Voting percentages are a little wonky for Council elections because we don’t know how many votes each voter decided cast, but there were 71,627 council votes and 14,368 votes for Mayor, so we can infer an average of 5 votes per voter. There were something like 50,000 registered voters in New Westminster, so turnout it tentatively a little over 28%, about the same as last election (the exact numbers will have to wait until the official report- as we don’t know how many voters registered on the day of the election) .

The pie chart allows a little more clumping analysis.
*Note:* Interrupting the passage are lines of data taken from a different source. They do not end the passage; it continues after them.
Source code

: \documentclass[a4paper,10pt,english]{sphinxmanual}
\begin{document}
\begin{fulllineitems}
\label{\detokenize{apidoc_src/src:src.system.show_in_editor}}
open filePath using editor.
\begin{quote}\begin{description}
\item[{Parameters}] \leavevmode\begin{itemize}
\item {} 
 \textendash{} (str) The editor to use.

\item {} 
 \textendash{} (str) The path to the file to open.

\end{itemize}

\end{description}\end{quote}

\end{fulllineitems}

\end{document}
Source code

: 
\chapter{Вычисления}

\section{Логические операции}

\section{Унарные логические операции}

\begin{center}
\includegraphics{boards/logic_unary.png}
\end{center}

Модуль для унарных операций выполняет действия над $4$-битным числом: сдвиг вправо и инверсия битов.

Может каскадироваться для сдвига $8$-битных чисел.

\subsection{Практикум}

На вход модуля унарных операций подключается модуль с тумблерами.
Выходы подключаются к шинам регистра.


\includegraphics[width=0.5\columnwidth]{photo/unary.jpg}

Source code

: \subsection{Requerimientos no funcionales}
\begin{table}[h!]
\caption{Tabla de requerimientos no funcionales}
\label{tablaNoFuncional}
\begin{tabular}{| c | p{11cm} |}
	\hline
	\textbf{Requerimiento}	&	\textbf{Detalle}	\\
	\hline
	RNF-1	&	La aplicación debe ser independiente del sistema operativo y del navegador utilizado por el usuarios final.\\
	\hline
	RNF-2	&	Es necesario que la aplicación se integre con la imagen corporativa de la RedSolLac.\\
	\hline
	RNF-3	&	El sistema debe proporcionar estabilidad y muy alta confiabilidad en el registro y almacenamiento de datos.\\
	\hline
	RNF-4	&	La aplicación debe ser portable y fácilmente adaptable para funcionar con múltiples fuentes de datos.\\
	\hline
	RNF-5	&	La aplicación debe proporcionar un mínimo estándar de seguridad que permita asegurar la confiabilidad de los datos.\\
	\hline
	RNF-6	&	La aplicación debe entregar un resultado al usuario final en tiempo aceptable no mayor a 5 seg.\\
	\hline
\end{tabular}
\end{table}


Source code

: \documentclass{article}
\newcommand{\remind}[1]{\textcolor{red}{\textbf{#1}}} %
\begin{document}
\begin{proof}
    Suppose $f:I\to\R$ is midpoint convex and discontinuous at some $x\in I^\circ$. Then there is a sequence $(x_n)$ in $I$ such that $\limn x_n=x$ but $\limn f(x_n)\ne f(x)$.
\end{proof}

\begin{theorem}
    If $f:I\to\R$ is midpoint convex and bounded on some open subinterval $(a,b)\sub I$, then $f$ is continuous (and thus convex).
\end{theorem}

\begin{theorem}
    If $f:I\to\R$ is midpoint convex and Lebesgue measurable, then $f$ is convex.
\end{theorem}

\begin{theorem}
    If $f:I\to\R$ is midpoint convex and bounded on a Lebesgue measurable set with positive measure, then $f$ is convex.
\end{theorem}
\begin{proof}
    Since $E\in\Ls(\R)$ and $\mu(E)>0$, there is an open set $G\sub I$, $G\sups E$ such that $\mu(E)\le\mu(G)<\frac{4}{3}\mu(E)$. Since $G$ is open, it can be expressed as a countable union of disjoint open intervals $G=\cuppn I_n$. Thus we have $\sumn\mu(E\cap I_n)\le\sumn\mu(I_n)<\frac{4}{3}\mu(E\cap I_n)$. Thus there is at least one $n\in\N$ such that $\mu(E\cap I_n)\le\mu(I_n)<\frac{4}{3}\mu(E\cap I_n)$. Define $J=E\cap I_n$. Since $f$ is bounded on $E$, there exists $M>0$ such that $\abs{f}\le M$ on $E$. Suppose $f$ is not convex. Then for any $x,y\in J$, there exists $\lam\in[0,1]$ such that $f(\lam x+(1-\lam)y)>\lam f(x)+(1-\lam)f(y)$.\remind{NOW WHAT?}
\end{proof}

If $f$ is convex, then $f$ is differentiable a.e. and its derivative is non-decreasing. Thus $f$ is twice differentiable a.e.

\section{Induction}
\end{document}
We can see that Team Cote candidates earned 59% of the vote total, NWP candidates 27%, and others 14%. Of course, there were 50% more Team Cote candidates than the others, so perhaps a better comparison is that the average Team Cote candidate earned 9.9% of the votes, the average NWP candidate 6.7%, and the average Other 3.6%.

Nadine Nakagawa surprised even herself by dominating the vote. The last time a rookie candidate led the polls for Council was in 1996 when a young Jerry Dobrovolny pulled off the feat. The vote count of all 6 elected Councillors (7,764 to 6,595) is quite a bit higher than last election (6,262 – 5,517), though the vote count for the 7th place finishers is not that different (5,297 in 2018, 5,165 in 2014).

For the fun of it, I made a bar chart mixing this year’s election results (blue) with last elections (in red) so you can get a sense of how the vote distribution changed:

There were more candidates in 2014, which makes for a longer tail on the distribution, but this display really makes the gap between Team Cote candidates and others stand out – getting about 20% more votes than their cohort in the previous election, where the NWP had very similar vote counts as their 2014 cohorts. This was a convincing win compared to last election.


On the School Board side, things are not as clear. The Team Cote candidate still swept the top spots, but the vote count was much closer:

There also isn’t a big gap between 7th place (and elected) and 8th place (less than 4%). The NWP candidates were not clustered, it is clear there was no “block vote” for or against the NWP. Danielle Connolly got 25% more vote than the NWP average, J.P.LeBerg got almost 30% fewer votes than that average.

The average ballot included 5 Trustee votes (72,335 compared to 14,368 for Mayor, see assumptions above) – curiously the same average as for Council even with one more opportunity to vote, and they broke down like this:

43% of the votes went to Team Cote candidates, 25% to NWP candidates, and 32% to others. Again, since there were different numbers of candidates in those three clumps, the better estimate may be that the average Team Cote candidate earned 8.7% of the vote (and all were pretty close), the average NWP candidate 6.2% (with a wide spread), and the average Other 4.5% (with two candidates standing well above the average).

The comparison between 2014 and 2018 is more interesting here than with Council. There were more votes in 2018 (about 14% more), but in contrast to Council, less of that vote went to the front-runners. With more candidates in 2018 the distribution is more spread out, but it will take a smarter political scientist than me to tell what this means!

Finally, in a campaign where there was much discussion of how diversity was defined, all of the new candidates elected were women – three on City Council and six (6!) to the School Board. This, and the cultural diversity of the candidates, may be historic for New Westminster. Though it is worth noting that between 1993 and 1996, there were three women on New Westminster Council, and Betty Toporowski was Mayor. Whether a person of colour has ever served on Council in New Westminster is the kind of question you would need to ask an historian.